What to work on:
Look through the data below and show every line that includes "Statistical".

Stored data

+ + + + + + +

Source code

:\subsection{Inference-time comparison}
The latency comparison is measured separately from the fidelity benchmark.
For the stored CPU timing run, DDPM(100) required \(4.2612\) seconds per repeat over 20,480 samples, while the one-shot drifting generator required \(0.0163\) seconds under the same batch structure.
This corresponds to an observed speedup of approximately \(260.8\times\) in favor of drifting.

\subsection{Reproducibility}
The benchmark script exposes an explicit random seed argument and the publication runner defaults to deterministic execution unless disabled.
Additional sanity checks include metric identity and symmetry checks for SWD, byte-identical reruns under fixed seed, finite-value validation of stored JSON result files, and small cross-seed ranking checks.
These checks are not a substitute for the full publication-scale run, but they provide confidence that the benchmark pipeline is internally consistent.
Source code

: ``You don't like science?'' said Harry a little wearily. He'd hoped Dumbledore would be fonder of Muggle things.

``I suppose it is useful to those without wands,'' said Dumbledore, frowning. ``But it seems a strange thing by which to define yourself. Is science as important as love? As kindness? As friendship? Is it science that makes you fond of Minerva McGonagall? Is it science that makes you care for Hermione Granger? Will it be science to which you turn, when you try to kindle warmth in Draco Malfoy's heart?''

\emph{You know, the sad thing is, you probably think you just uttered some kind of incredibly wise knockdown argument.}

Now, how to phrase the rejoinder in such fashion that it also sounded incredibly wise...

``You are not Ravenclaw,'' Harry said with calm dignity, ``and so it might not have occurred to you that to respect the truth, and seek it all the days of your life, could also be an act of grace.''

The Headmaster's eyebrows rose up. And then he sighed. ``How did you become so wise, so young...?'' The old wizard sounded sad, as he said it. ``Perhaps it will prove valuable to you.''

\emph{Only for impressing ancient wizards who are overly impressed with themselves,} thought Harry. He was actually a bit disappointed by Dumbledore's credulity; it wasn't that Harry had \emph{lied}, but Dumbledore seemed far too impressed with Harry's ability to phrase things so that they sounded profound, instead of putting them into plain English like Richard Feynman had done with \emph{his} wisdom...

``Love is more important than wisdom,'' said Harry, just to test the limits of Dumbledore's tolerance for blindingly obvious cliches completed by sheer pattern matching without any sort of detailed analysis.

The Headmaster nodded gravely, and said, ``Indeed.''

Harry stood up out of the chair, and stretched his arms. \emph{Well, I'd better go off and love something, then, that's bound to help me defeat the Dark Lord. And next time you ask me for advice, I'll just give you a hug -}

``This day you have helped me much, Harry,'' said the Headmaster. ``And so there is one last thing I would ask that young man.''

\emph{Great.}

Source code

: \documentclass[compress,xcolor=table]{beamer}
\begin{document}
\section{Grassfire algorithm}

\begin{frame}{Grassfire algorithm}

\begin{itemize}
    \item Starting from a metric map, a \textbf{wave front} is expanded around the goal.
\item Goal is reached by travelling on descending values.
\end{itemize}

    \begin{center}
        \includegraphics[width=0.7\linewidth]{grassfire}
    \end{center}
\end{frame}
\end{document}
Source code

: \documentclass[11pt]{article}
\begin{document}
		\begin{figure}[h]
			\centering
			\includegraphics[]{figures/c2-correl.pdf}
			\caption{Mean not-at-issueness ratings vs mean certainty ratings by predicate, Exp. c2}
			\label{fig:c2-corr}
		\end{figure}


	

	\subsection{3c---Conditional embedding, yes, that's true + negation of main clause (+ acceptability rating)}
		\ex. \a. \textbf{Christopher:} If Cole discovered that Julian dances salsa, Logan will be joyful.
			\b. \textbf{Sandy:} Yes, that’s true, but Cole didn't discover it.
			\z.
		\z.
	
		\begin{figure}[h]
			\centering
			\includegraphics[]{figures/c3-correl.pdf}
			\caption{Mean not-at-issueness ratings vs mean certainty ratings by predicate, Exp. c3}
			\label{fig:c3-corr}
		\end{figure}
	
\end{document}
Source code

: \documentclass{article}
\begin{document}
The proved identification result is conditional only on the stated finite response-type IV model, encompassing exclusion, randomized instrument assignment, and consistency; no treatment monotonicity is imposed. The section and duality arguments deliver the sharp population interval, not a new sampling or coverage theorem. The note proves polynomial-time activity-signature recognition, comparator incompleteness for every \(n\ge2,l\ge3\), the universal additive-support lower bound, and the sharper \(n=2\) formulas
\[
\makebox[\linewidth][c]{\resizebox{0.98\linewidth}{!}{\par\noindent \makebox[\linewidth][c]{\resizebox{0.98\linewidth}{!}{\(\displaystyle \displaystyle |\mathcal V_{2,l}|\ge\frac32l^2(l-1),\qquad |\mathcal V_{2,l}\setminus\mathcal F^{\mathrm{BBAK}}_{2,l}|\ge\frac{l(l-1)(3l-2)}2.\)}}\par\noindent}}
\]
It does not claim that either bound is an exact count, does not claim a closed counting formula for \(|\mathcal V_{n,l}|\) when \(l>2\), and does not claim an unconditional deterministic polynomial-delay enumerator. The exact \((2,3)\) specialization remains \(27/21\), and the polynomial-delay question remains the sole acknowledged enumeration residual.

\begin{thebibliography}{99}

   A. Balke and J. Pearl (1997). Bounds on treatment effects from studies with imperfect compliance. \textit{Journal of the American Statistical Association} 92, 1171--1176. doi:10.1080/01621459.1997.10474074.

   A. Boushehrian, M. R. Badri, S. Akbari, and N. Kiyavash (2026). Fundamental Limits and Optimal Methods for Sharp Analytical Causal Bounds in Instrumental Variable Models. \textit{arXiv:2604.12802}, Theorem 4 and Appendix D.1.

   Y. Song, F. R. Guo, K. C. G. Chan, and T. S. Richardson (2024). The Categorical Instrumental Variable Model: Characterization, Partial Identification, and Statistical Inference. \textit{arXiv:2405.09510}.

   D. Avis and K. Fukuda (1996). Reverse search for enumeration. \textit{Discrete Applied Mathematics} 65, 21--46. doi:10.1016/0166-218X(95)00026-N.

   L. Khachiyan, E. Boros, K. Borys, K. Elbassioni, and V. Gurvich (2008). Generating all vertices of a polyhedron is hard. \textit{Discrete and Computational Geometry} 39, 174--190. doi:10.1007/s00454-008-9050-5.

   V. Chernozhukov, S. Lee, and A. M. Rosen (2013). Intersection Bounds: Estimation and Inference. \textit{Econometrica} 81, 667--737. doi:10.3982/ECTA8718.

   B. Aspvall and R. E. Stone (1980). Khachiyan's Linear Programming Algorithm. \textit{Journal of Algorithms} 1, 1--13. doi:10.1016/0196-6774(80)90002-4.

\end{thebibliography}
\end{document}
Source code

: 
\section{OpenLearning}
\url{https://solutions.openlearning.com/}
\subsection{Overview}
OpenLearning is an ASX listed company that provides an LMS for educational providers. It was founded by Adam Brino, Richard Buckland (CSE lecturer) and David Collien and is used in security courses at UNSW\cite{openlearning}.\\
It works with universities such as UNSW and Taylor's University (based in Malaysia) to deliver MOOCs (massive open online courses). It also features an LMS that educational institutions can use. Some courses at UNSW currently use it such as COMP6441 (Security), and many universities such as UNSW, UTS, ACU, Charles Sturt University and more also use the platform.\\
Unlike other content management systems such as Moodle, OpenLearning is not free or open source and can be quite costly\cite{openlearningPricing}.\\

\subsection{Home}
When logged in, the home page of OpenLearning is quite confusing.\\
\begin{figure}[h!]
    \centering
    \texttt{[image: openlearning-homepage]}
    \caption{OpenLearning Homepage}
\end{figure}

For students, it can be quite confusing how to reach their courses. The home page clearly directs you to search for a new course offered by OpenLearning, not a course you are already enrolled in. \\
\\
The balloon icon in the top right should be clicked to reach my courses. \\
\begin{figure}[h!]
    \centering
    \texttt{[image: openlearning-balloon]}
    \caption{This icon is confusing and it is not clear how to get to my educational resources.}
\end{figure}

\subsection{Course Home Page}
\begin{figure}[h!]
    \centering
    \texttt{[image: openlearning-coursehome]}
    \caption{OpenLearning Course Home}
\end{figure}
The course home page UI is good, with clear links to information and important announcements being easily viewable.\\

+ + + + + + +

Response box:
   A. Balke and J. Pearl (1997). Bounds on treatment effects from studies with imperfect compliance. \textit{Journal of the American Statistical Association} 92, 1171--1176. doi:10.1080/01621459.1997.10474074.
   Y. Song, F. R. Guo, K. C. G. Chan, and T. S. Richardson (2024). The Categorical Instrumental Variable Model: Characterization, Partial Identification, and Statistical Inference. \textit{arXiv:2405.09510}.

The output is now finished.